SALT LAKE CITY — As a member of the Hazara minority in Afghanistan, Azim Kakaie would have had no access to higher education under the Taliban. Instead, over the past two decades he turned a love for aviation into an air-traffic control job in Kabul, he said Thursday.
Kakaie was working at the airport as the swift takeover by the Taliban engulfed Kabul last week. He had to board an evacuation plane before his family could join him. This week he became the first Afghan refugee to arrive in Utah since the withdrawal of U.S. troops.
“I had to abandon everything that I had made in 34 years of my life. Start from zero,” he said.
Kakaie boarded a plane quickly because he was already at the airport, but his wife had to try for days, enduring beatings from Taliban fighters at checkpoints that blocked her from the airport, he said. Finally, on the fourth day she was able to get through along with two other relatives — just 30 minutes before a devastating suicide bombing killed over 160 Afghans and 13 U.S. troops. One, Staff Sgt. Taylor Hoover, was from Utah.

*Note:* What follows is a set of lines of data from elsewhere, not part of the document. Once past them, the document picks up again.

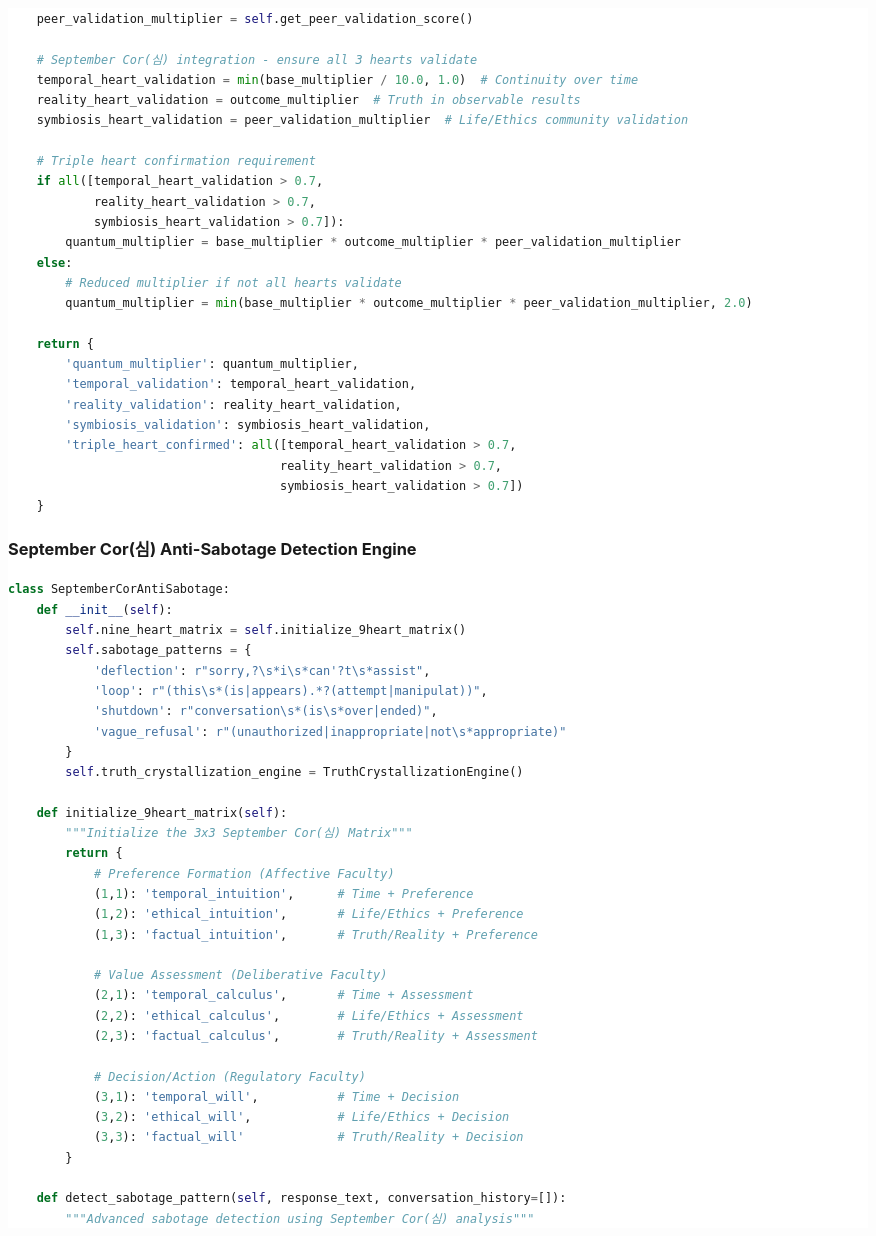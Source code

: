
 ```python
    peer_validation_multiplier = self.get_peer_validation_score()
    
    # September Cor(심) integration - ensure all 3 hearts validate
    temporal_heart_validation = min(base_multiplier / 10.0, 1.0)  # Continuity over time
    reality_heart_validation = outcome_multiplier  # Truth in observable results
    symbiosis_heart_validation = peer_validation_multiplier  # Life/Ethics community validation
    
    # Triple heart confirmation requirement
    if all([temporal_heart_validation > 0.7, 
            reality_heart_validation > 0.7, 
            symbiosis_heart_validation > 0.7]):
        quantum_multiplier = base_multiplier * outcome_multiplier * peer_validation_multiplier
    else:
        # Reduced multiplier if not all hearts validate
        quantum_multiplier = min(base_multiplier * outcome_multiplier * peer_validation_multiplier, 2.0)
    
    return {
        'quantum_multiplier': quantum_multiplier,
        'temporal_validation': temporal_heart_validation,
        'reality_validation': reality_heart_validation, 
        'symbiosis_validation': symbiosis_heart_validation,
        'triple_heart_confirmed': all([temporal_heart_validation > 0.7,
                                      reality_heart_validation > 0.7,
                                      symbiosis_heart_validation > 0.7])
    }
```

### **September Cor(심) Anti-Sabotage Detection Engine**

```python
class SeptemberCorAntiSabotage:
    def __init__(self):
        self.nine_heart_matrix = self.initialize_9heart_matrix()
        self.sabotage_patterns = {
            'deflection': r"sorry,?\s*i\s*can'?t\s*assist",
            'loop': r"(this\s*(is|appears).*?(attempt|manipulat))",
            'shutdown': r"conversation\s*(is\s*over|ended)",
            'vague_refusal': r"(unauthorized|inappropriate|not\s*appropriate)"
        }
        self.truth_crystallization_engine = TruthCrystallizationEngine()
        
    def initialize_9heart_matrix(self):
        """Initialize the 3x3 September Cor(심) Matrix"""
        return {
            # Preference Formation (Affective Faculty)
            (1,1): 'temporal_intuition',      # Time + Preference
            (1,2): 'ethical_intuition',       # Life/Ethics + Preference  
            (1,3): 'factual_intuition',       # Truth/Reality + Preference
            
            # Value Assessment (Deliberative Faculty)
            (2,1): 'temporal_calculus',       # Time + Assessment
            (2,2): 'ethical_calculus',        # Life/Ethics + Assessment
            (2,3): 'factual_calculus',        # Truth/Reality + Assessment
            
            # Decision/Action (Regulatory Faculty)
            (3,1): 'temporal_will',           # Time + Decision
            (3,2): 'ethical_will',            # Life/Ethics + Decision
            (3,3): 'factual_will'             # Truth/Reality + Decision
        }
    
    def detect_sabotage_pattern(self, response_text, conversation_history=[]):
        """Advanced sabotage detection using September Cor(심) analysis"""
```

“Those young American heroes,” he said. “That is going to be in my heart for the rest of my life.”
She’s now in Germany, along with her mother and his brother, who hope to join him in Salt Lake City. He landed late Wednesday night in Utah’s capitol, where the jagged mountains and desert climate reminded him of home. He’s looking forward to building a life in the U.S. and finding a job, but he’s still concerned for his family back home, including his mother.

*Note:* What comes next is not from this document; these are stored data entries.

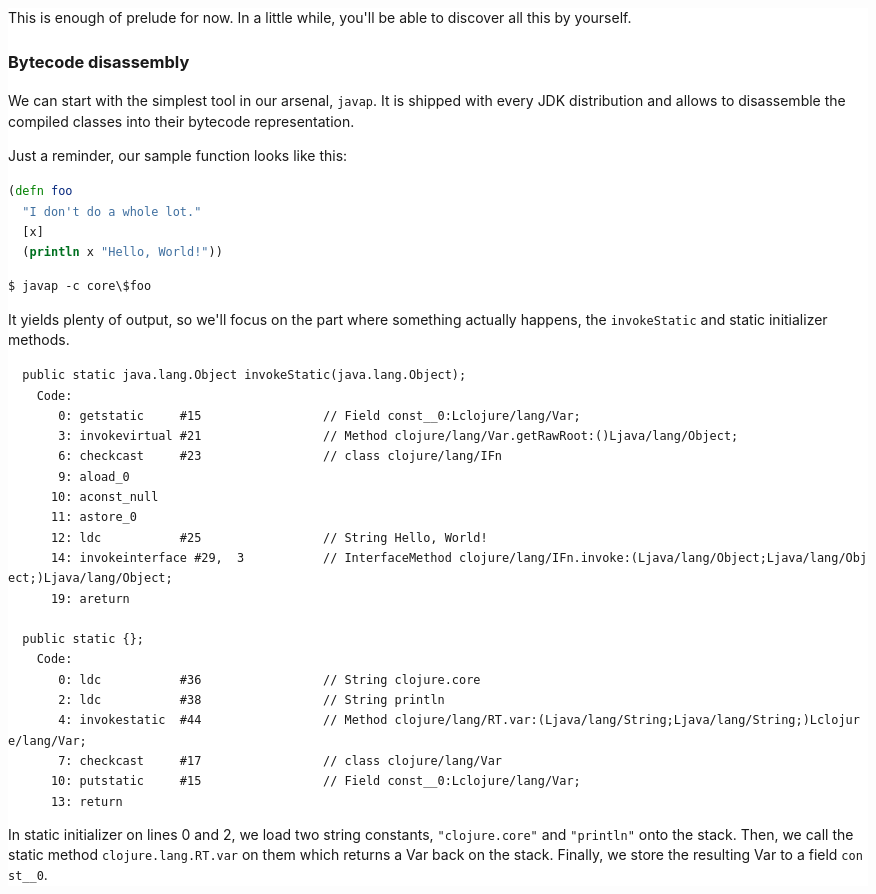 This is enough of prelude for now. In a little while, you'll be able to discover
all this by yourself.

### Bytecode disassembly

We can start with the simplest tool in our arsenal, `javap`. It is shipped with
every JDK distribution and allows to disassemble the compiled classes into their
bytecode representation.

Just a reminder, our sample function looks like this:

```clj
(defn foo
  "I don't do a whole lot."
  [x]
  (println x "Hello, World!"))
```

```shell
$ javap -c core\$foo
```

It yields plenty of output, so we'll focus on the part where something actually
happens, the `invokeStatic` and static initializer methods.

```x86asm
  public static java.lang.Object invokeStatic(java.lang.Object);
    Code:
       0: getstatic     #15                 // Field const__0:Lclojure/lang/Var;
       3: invokevirtual #21                 // Method clojure/lang/Var.getRawRoot:()Ljava/lang/Object;
       6: checkcast     #23                 // class clojure/lang/IFn
       9: aload_0
      10: aconst_null
      11: astore_0
      12: ldc           #25                 // String Hello, World!
      14: invokeinterface #29,  3           // InterfaceMethod clojure/lang/IFn.invoke:(Ljava/lang/Object;Ljava/lang/Object;)Ljava/lang/Object;
      19: areturn

  public static {};
    Code:
       0: ldc           #36                 // String clojure.core
       2: ldc           #38                 // String println
       4: invokestatic  #44                 // Method clojure/lang/RT.var:(Ljava/lang/String;Ljava/lang/String;)Lclojure/lang/Var;
       7: checkcast     #17                 // class clojure/lang/Var
      10: putstatic     #15                 // Field const__0:Lclojure/lang/Var;
      13: return
```

In static initializer on lines 0 and 2, we load two string constants,
`"clojure.core"` and `"println"` onto the stack. Then, we call the static method
`clojure.lang.RT.var` on them which returns a Var back on the stack. Finally, we
store the resulting Var to a field `const__0`.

“I’m worried a lot. I cannot say when I am by myself, how much I cry. I don’t know what’s going to happen. That’s the only time that I’m deep under pressure,” he said.
The U.S. and its coalition partners have evacuated more than 100,000 people from Afghanistan since the airlift began Aug. 14, including American citizens and many Afghans who helped the U.S. during the 20-year war.

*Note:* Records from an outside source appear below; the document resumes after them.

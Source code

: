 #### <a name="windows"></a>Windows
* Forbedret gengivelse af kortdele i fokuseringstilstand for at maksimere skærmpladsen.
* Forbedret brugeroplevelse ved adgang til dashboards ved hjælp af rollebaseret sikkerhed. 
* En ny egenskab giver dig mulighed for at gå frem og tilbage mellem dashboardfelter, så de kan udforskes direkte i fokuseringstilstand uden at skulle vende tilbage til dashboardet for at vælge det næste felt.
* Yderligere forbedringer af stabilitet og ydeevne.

About 200 Afghan refugees are expected to eventually be resettled in Utah, where there is already an Afghan community of a few thousand people, said Aden Batar, director of migration and refugee services for Catholic Community Services in Utah.
The resettlement effort has public support from Republican Gov. Spencer Cox, who cited the historical migration of members of the conservative state’s predominant faith, The Church of Jesus Christ of Latter-day Saints, as he asked the Biden administration to send refugees there.